Erkenntnisse ohne bildgebende Verfahren: Patient H.M. und andere Fälle
Die Techniken, die uns heute zur Verfügung stehen sind erst seit einigen Jahrzehnten so ausgereift, dass wir neurowissenschaftliche Forschung in der Tiefe betreiben können, wie wir es heute tun. Doch auch vor den modernen neurowissenschaftlichen Methoden schon gab es Forschende, die grundlegende Erkenntnisse über das Gehirn und seine Funktionsweisen sammeln konnten – vor allem durch die Untersuchung von Patientinnen und Patienten mit Hirnverletzungen.
Persönlichkeitsveränderung und Eisenstange
Einer der bekanntesten Fälle ist etwa der von Phineas Gage, einem Eisenbahnmitarbeiter, dem bei einem Arbeitsunfall im Jahre 1848 eine Eisenstange durch den Kopf gestoßen wurde. Die Stange trat unterhalb des linken Wangenknochens ein und oben aus seiner Stirn wieder aus. Phineas überlebte den Unfall und blieb sogar bei Bewusstsein, sodass er sich später an das Geschehen erinnern konnte. Doch er blieb nicht der gleiche, denn der Unfall zog drastische Persönlichkeitsveränderungen nach sich.

Vorher noch höflich und besonnen, war Gage nach dem Vorfall impulsiv, launisch und unzuverlässig – was erstmals einen Zusammenhang zwischen Gehirnschädigung und Verhalten aufzeigte. Sein Fall lieferte erste Hinweise darauf, dass der präfrontale Cortex für Persönlichkeit, Impulskontrolle und Entscheidungsfindung wichtig ist. Dieser wurde nämlich durch die Eisenstange in der linken Hirnhälfte schwer beschädigt. Gage konnte noch mehrere Jahre arbeiten, hatte aber kognitive und soziale Schwierigkeiten. Er starb 1860 mit 36 Jahren, vermutlich an Epilepsie als Spätfolge der Verletzung [3]. In der nebenstehenden Fotografie posiert Gage mit der Eisenstange, die seine Kopf durchbohrt hatte (Bildquelle).
Für immer Amnesie
Ein weiterer berühmter Fall ist der von Henry Molaison, besser bekannt als Patient H.M. Er litt an schwerer Epilepsie und hatte mehrmals täglich mit epileptischen Anfällen zu kämpfen, was sein Leben stark beeinträchtigte. Als letzte Behandlungsmöglichkeit entschieden sich die Ärzte für einen radikalen Eingriff: Sie entfernten auf beiden Seiten seines Gehirns Teile des Temporallappens, also der seitlichen Hirnlappen – darunter auch den Hippocampus.

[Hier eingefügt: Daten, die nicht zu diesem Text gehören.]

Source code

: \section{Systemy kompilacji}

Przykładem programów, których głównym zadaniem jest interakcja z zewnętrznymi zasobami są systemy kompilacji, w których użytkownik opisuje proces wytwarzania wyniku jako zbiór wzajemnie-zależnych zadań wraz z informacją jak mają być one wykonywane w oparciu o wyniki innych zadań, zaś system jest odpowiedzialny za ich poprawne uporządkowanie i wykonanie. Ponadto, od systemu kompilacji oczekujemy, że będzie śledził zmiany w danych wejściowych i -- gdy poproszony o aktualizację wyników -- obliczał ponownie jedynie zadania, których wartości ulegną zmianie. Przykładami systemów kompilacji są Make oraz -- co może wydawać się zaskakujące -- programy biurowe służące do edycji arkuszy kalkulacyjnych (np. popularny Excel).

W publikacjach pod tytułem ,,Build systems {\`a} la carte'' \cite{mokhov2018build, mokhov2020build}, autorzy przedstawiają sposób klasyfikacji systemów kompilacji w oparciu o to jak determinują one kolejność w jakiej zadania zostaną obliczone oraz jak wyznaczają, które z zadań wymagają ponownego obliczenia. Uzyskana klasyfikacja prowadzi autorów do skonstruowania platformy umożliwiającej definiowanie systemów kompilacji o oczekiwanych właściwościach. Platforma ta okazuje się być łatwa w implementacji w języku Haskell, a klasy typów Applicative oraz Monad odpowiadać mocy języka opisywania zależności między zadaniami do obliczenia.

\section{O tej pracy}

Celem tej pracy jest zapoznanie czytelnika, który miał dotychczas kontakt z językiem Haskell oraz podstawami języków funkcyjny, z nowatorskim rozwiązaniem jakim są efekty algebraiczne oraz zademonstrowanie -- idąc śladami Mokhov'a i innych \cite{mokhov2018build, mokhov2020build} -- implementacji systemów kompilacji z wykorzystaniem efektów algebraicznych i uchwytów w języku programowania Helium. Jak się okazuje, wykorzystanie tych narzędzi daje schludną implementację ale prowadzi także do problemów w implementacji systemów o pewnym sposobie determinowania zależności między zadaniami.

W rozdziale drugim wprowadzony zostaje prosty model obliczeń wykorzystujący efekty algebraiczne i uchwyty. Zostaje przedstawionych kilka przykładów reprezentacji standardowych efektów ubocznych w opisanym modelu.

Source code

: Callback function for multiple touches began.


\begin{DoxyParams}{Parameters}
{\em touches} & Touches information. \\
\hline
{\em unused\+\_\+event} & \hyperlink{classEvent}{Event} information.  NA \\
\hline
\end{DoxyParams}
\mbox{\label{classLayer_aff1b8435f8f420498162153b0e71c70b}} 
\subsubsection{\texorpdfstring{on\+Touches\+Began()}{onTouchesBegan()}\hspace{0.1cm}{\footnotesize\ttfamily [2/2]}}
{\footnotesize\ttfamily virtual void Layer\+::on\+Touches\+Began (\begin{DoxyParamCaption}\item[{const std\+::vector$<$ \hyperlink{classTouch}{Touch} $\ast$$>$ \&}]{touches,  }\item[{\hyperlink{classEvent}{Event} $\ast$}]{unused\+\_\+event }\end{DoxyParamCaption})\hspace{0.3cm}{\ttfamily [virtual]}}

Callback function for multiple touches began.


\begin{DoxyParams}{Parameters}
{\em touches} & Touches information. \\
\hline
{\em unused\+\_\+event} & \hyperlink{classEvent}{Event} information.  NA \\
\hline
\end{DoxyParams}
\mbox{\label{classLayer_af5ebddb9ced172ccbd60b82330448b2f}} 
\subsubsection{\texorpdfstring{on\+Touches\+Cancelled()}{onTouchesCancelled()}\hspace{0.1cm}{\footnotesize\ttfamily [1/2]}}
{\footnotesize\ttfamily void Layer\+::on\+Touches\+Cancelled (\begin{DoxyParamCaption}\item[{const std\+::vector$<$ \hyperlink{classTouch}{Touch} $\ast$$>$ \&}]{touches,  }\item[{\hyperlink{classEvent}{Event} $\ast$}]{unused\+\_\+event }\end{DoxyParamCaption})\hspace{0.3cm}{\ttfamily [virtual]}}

Die epileptischen Anfälle blieben in Folge des Eingriffs zwar aus, doch hatte er eine unerwartete und dramatische Nebenwirkung. H.M. war fortan nicht mehr in der Lage, neue Erinnerungen zu speichern. Während er sich an alles vor der Operation erinnern konnte, blieb alles, was danach geschah, für ihn flüchtig – neue Erfahrungen, Begegnungen oder gelernte Informationen konnte er nicht mehr abspeichern. Sein Fall lieferte einen bahnbrechenden Hinweis dafür, dass der Hippocampus essenziell für das Langzeitgedächtnis ist. Leider war die Bedeutung jener Hirnstruktur in den 1950er Jahren noch nicht bekannt [7].
Neben solchen Einzelfällen wurden auch Autopsien und Experimente mit Tieren genutzt, um herauszufinden, welche Hirnregionen für bestimmte Funktionen verantwortlich sind. Erst mit den modernen bildgebenden Verfahren und neurophysiologischen Messmethoden wurde es möglich, das Gehirn lebender Menschen nicht-invasiv zu erforschen und Erkenntnisse zu gewinnen, ohne auf tragische Unfälle oder chirurgische Eingriffe angewiesen zu sein. Heute ist es uns möglich, das Gehirn während der verschiedensten Aufgaben in Aktion zu beobachten.
Neue Möglichkeiten der modernen Neurowissenschaft
Hierfür stehen vor allem zwei verschiedene Arten von Verfahren zur Verfügung: bildgebende Methoden und neurophysiologische Verfahren zum Messen der Hirnaktivität. Bildgebende Verfahren wie MRT (Magnetresonanztomographie) und fMRT (funktionelle MRT) zeigen detaillierte Aufnahmen des Gehirns – entweder seine Struktur oder auch aktive Bereiche bei bestimmten Aufgaben. Doch das Gehirn arbeitet in Millisekunden – und hier kommen Verfahren wie EEG (Elektroenzephalographie) und MEG (Magnetoenzephalographie) ins Spiel. Sie messen die elektrischen und magnetischen Signale der Nervenzellen in Echtzeit, liefern aber keine Bilder. Es folgt eine kurze Einführung in diese grundlegenden neurowissenschaftlichen Methoden.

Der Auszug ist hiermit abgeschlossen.